Eine Anforderung von SIA 142, an die man sich halten sollte, ist die Zusammensetzung des Beurteilungsgremiums: Die Jury sollte mehrheitlich mit so genannten Fachpreisrichtern besetzt sein. Daneben dürfen aber auch Laien, so genannte Sachpreisrichter, vertreten sein. Idealerweise besteht also ein Jury zum Beispiel aus sieben Mitgliedern, davon vier Fachpreisrichter und drei Sachpreisrichter. Damit die Genossenschaft selbst nicht in die Minderheit versetzt wird, sollte sie dafür sorgen, dass sie die Sachpreisrichter stellen kann und dass auch unter den Fachleuten Vertreter der Genossenschaft fungieren. Wichtig ist auch, dass die Genossenschaft das Wettbewerbsprogramm selbst verfassen und somit sicherstellen kann, dass das Bauprojekt ihren Zielen entspricht.

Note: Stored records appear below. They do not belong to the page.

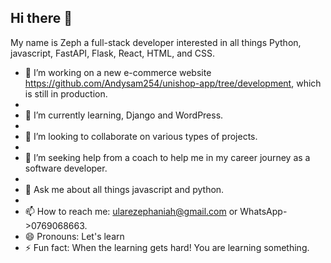 ## Hi there 👋

My name is Zeph a full-stack developer interested in all things Python, javascript, FastAPI, Flask, React, HTML, and CSS.

- 🔭 I’m working on a new e-commerce website https://github.com/Andysam254/unishop-app/tree/development, which is still in production.
- 
- 🌱 I’m currently learning, Django and WordPress.
- 
- 👯 I’m looking to collaborate on various types of projects.
- 
- 🤔 I’m seeking help from a coach to help me in my career journey as a software developer.
- 
- 💬 Ask me about all things javascript and python.
- 
- 📫 How to reach me:  ularezephaniah@gmail.com or WhatsApp->0769068663.
- 😄 Pronouns: Let's learn
- ⚡ Fun fact: When the learning gets hard! You are learning something. 


<!--
**zeph254/zeph254** is a ✨ _special_ ✨ repository because its `README.md` (this file) appears on your GitHub profile.

Here are some ideas to get you started:

- 🔭 I’m currently working on ...
- 🌱 I’m currently learning ...
- 👯 I’m looking to collaborate on ...
- 🤔 I’m looking for help with ...
- 💬 Ask me about ...
- 📫 How to reach me: ...
- 😄 Pronouns: ...
- ⚡ Fun fact: ...
-->
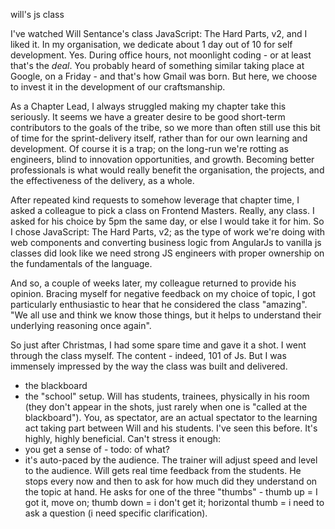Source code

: will's js class


I've watched Will Sentance's class JavaScript: The Hard Parts, v2, and I liked it.
In my organisation, we dedicate about 1 day out of 10 for self development. Yes. During office hours, not moonlight coding - or at least that's the *deal*. You probably heard of something similar taking place at Google, on a Friday - and that's how Gmail was born. But here, we choose to invest it in the development of our craftsmanship.

As a Chapter Lead, I always struggled making my chapter take this seriously. It seems we have a greater desire to be good short-term contributors to the goals of the tribe, so we more than often still use this bit of time for the sprint-delivery itself, rather than for our own learning and development. Of course it is a trap; on the long-run we're rotting as engineers, blind to innovation opportunities, and growth. Becoming better professionals is what would really benefit the organisation, the projects, and the effectiveness of the delivery, as a whole.

After repeated kind requests to somehow leverage that chapter time, I asked a colleague to pick a class on Frontend Masters. Really, any class. I asked for his choice by 5pm the same day, or else I would take it for him. So I chose JavaScript: The Hard Parts, v2; as the type of work we're doing with web components and converting business logic from AngularJs to vanilla js classes did look like we need strong JS engineers with proper ownership on the fundamentals of the language.

And so, a couple of weeks later, my colleague returned to provide his opinion. Bracing myself for negative feedback on my choice of topic, I got particularly enthusiastic to hear that he considered the class "amazing". "We all use and think we know those things, but it helps to understand their underlying reasoning once again".

So just after Christmas, I had some spare time and gave it a shot. I went through the class myself. The content - indeed, 101 of Js. But I was immensely impressed by the way the class was built and delivered.

- the blackboard
- the "school" setup. Will has students, trainees, physically in his room (they don't appear in the shots, just rarely when one is "called at the blackboard"). You, as spectator, are an actual spectator to the learning act taking part between Will and his students. I've seen this before. It's highly, highly beneficial. Can't stress it enough:
 - you get a sense of - todo: of what?
 - it's auto-paced by the audience. The trainer will adjust speed and level to the audience. Will gets real time feedback from the students. He stops every now and then to ask for how much did they understand on the topic at hand. He asks for one of the three "thumbs" - thumb up = I got it, move on; thumb down = i don't get it; horizontal thumb = i need to ask a question (i need specific clarification).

Je nach Zielsetzungen (z.B. Minergie-P-Eco-Standard oder Kostenlimiten) muss das Programm entsprechend definiert werden und es sollen auch überprüfbare Kostenvorgaben gestellt werden. Im Rahmen der Vorprüfungen sollen weitere Fachleute beigezogen werden, um die Projekte hinsichtlich Wirtschaftlichkeit, Ökologie, Energieeffizienz und Kosten zu durchleuchten.

Bei der Vorbereitung und Durchführung eines Architekturwettbewerbs empfiehlt es sich auf jeden Fall, sich professionell beraten und begleiten zu lassen. Die Förderstelle gemeinnütziger Wohnungsbau in Zürich (und ähnliche Dienstleistungen in anderen Regionalverbände von Wohnbaugenossenschaften Schweiz) zum Beispiel unterstützt Baugenossenschaften bei der Auswahl der einzuladenden Architekturbüros und kann auch Büros vermitteln oder evaluieren, die sich auf die Durchführung von Architekturwettbewerben spezialisiert haben.

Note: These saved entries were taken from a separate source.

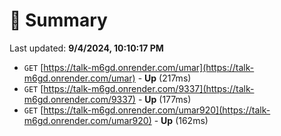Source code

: # 📖 Summary
Last updated: **9/4/2024, 10:10:17 PM**

- `GET` [https://talk-m6gd.onrender.com/umar](https://talk-m6gd.onrender.com/umar) - **Up** (217ms)
- `GET` [https://talk-m6gd.onrender.com/9337](https://talk-m6gd.onrender.com/9337) - **Up** (177ms)
- `GET` [https://talk-m6gd.onrender.com/umar920](https://talk-m6gd.onrender.com/umar920) - **Up** (162ms)
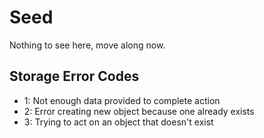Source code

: # Seed

Nothing to see here, move along now.

## Storage Error Codes

* 1: Not enough data provided to complete action
* 2: Error creating new object because one already exists
* 3: Trying to act on an object that doesn't exist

Eine Richtgrösse für die Qualität eines Bauwerks liefert auch das Wohnungs-Bewertungs-System des Bundesamts für Wohnungswesen. Das WBS ist ein Planungswerkzeug, das nicht die architektonische Qualität, sondern den Gebrauchswert für die Bewohnerinnen und Bewohner beurteilt.